De markt en het Bataktrouwfeest

We waren alweer vijf uur onderweg, langs smalle, slechte wegen met veel bochten en draaien. Gelukkig hebben de kinderen op zo’n momenten hun iPods bij. ‘s Ochtends nog een bezoek gebracht aan de plaatselijke markt. Heel mooi, heel echt. Een drukte van jewelste, een ongelooflijk gekakel, kleurrijke mensen die vanalles door elkaar verkopen, vissen die bijna levend gevild worden… Real life op Samosir. Vinden wij super, maar is voor de kinderen - vooral voor Leon- soms wel eens overdonderend. Onderweg nog gestopt bij de Sipisopisowaterval -niet de moeite waard- en het 200 jaar oude dorp Permatang Turba.

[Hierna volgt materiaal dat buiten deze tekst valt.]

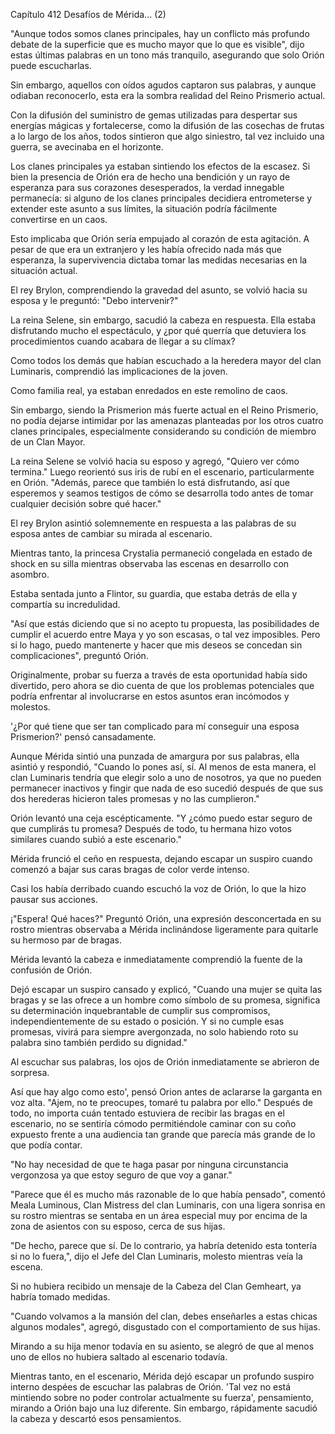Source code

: 
Capítulo 412 Desafíos de Mérida... (2)

"Aunque todos somos clanes principales, hay un conflicto más profundo debate de la superficie que es mucho mayor que lo que es visible", dijo estas últimas palabras en un tono más tranquilo, asegurando que solo Orión puede escucharlas.

Sin embargo, aquellos con oídos agudos captaron sus palabras, y aunque odiaban reconocerlo, esta era la sombra realidad del Reino Prismerio actual.

Con la difusión del suministro de gemas utilizadas para despertar sus energías mágicas y fortalecerse, como la difusión de las cosechas de frutas a lo largo de los años, todos sintieron que algo siniestro, tal vez incluido una guerra, se avecinaba en el horizonte.

Los clanes principales ya estaban sintiendo los efectos de la escasez. Si bien la presencia de Orión era de hecho una bendición y un rayo de esperanza para sus corazones desesperados, la verdad innegable permanecía: si alguno de los clanes principales decidiera entrometerse y extender este asunto a sus límites, la situación podría fácilmente convertirse en un caos.

Esto implicaba que Orión sería empujado al corazón de esta agitación. A pesar de que era un extranjero y les había ofrecido nada más que esperanza, la supervivencia dictaba tomar las medidas necesarias en la situación actual.

El rey Brylon, comprendiendo la gravedad del asunto, se volvió hacia su esposa y le preguntó: "Debo intervenir?"

La reina Selene, sin embargo, sacudió la cabeza en respuesta. Ella estaba disfrutando mucho el espectáculo, y ¿por qué querría que detuviera los procedimientos cuando acabara de llegar a su clímax?

Como todos los demás que habían escuchado a la heredera mayor del clan Luminaris, comprendió las implicaciones de la joven.

Como familia real, ya estaban enredados en este remolino de caos.

Sin embargo, siendo la Prismerion más fuerte actual en el Reino Prismerio, no podía dejarse intimidar por las amenazas planteadas por los otros cuatro clanes principales, especialmente considerando su condición de miembro de un Clan Mayor.

La reina Selene se volvió hacia su esposo y agregó, "Quiero ver cómo termina." Luego reorientó sus iris de rubí en el escenario, particularmente en Orión. "Además, parece que también lo está disfrutando, así que esperemos y seamos testigos de cómo se desarrolla todo antes de tomar cualquier decisión sobre qué hacer."

El rey Brylon asintió solemnemente en respuesta a las palabras de su esposa antes de cambiar su mirada al escenario.

Mientras tanto, la princesa Crystalia permaneció congelada en estado de shock en su silla mientras observaba las escenas en desarrollo con asombro.

Estaba sentada junto a Flintor, su guardia, que estaba detrás de ella y compartía su incredulidad.

"Así que estás diciendo que si no acepto tu propuesta, las posibilidades de cumplir el acuerdo entre Maya y yo son escasas, o tal vez imposibles. Pero si lo hago, puedo mantenerte y hacer que mis deseos se concedan sin complicaciones", preguntó Orión.

Originalmente, probar su fuerza a través de esta oportunidad había sido divertido, pero ahora se dio cuenta de que los problemas potenciales que podría enfrentar al involucrarse en estos asuntos eran incómodos y molestos.

'¿Por qué tiene que ser tan complicado para mí conseguir una esposa Prismerion?' pensó cansadamente.

Aunque Mérida sintió una punzada de amargura por sus palabras, ella asintió y respondió, "Cuando lo pones así, sí. Al menos de esta manera, el clan Luminaris tendría que elegir solo a uno de nosotros, ya que no pueden permanecer inactivos y fingir que nada de eso sucedió después de que sus dos herederas hicieron tales promesas y no las cumplieron."

Orión levantó una ceja escépticamente. "Y ¿cómo puedo estar seguro de que cumplirás tu promesa? Después de todo, tu hermana hizo votos similares cuando subió a este escenario."

Mérida frunció el ceño en respuesta, dejando escapar un suspiro cuando comenzó a bajar sus caras bragas de color verde intenso.

Casi los había derribado cuando escuchó la voz de Orión, lo que la hizo pausar sus acciones.

¡"Espera! Qué haces?" Preguntó Orión, una expresión desconcertada en su rostro mientras observaba a Mérida inclinándose ligeramente para quitarle su hermoso par de bragas.

Mérida levantó la cabeza e inmediatamente comprendió la fuente de la confusión de Orión.

Dejó escapar un suspiro cansado y explicó, "Cuando una mujer se quita las bragas y se las ofrece a un hombre como símbolo de su promesa, significa su determinación inquebrantable de cumplir sus compromisos, independientemente de su estado o posición. Y si no cumple esas promesas, vivirá para siempre avergonzada, no solo habiendo roto su palabra sino también perdido su dignidad."

Al escuchar sus palabras, los ojos de Orión inmediatamente se abrieron de sorpresa.

Así que hay algo como esto', pensó Orion antes de aclararse la garganta en voz alta. "Ajem, no te preocupes, tomaré tu palabra por ello." Después de todo, no importa cuán tentado estuviera de recibir las bragas en el escenario, no se sentiría cómodo permitiéndole caminar con su coño expuesto frente a una audiencia tan grande que parecía más grande de lo que podía contar.

"No hay necesidad de que te haga pasar por ninguna circunstancia vergonzosa ya que estoy seguro de que voy a ganar."

"Parece que él es mucho más razonable de lo que había pensado", comentó Meala Luminous, Clan Mistress del clan Luminaris, con una ligera sonrisa en su rostro mientras se sentaba en un área especial muy por encima de la zona de asientos con su esposo, cerca de sus hijas.

"De hecho, parece que sí. De lo contrario, ya habría detenido esta tontería si no lo fuera,", dijo el Jefe del Clan Luminaris, molesto mientras veía la escena.

Si no hubiera recibido un mensaje de la Cabeza del Clan Gemheart, ya habría tomado medidas.

"Cuando volvamos a la mansión del clan, debes enseñarles a estas chicas algunos modales", agregó, disgustado con el comportamiento de sus hijas.

Mirando a su hija menor todavía en su asiento, se alegró de que al menos uno de ellos no hubiera saltado al escenario todavía.

Mientras tanto, en el escenario, Mérida dejó escapar un profundo suspiro interno despées de escuchar las palabras de Orión. 'Tal vez no está mintiendo sobre no poder controlar actualmente su fuerza', pensamiento, mirando a Orión bajo una luz diferente. Sin embargo, rápidamente sacudió la cabeza y descartó esos pensamientos.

Maar het hoogtepunt van de dag was het trouwfeest waarop we onverwacht terechtkwamen. Bij een trouwfeest en een begrafenis worden hier altijd grote borden versierd met bloemen om het feest of de gebeurtenis aan te kondigen. We zijn al heel vaak zo’n borden gepasseerd. Vandaag ook en toen Udin, onze chauffeur, ons vroeg of we wilden gaan kijken, twijfelden we niet. Enerzijds met een beetje schroom, want wie valt er nu zomaar een trouwfeest binnen, maar blijkbaar is dat hier geen probleem want we werden met open armen ontvangen. En natuurlijk moesten we meedansen! Was echt een bijzondere ervaring, vooral ook om de mooie kleren en tradities te zien. Oscar heeft zelfs meegedaan met de dans waarop iedereen al dansend een beetje geld geeft aan de bruid en de bruidegom. Dat doet hij altijd graag!

Vervolgens recht naar ons hotel in Brastagi, een viersterrenhotel. Moet zowat het hoogste zijn wat we hier ooit hebben gehad. Bedoeling is om nog wat te relaxen, een beetje te zwemmen, misschien nog eens naar de plaatselijke fruitmarkt, maar meer staat er niet meer op ons programma. Een beklimming van de vulkaan hier zal voor een andere keer zijn.

vrijdag 23 juli 2010

Bij de Bataks: horas horas horas (welkom)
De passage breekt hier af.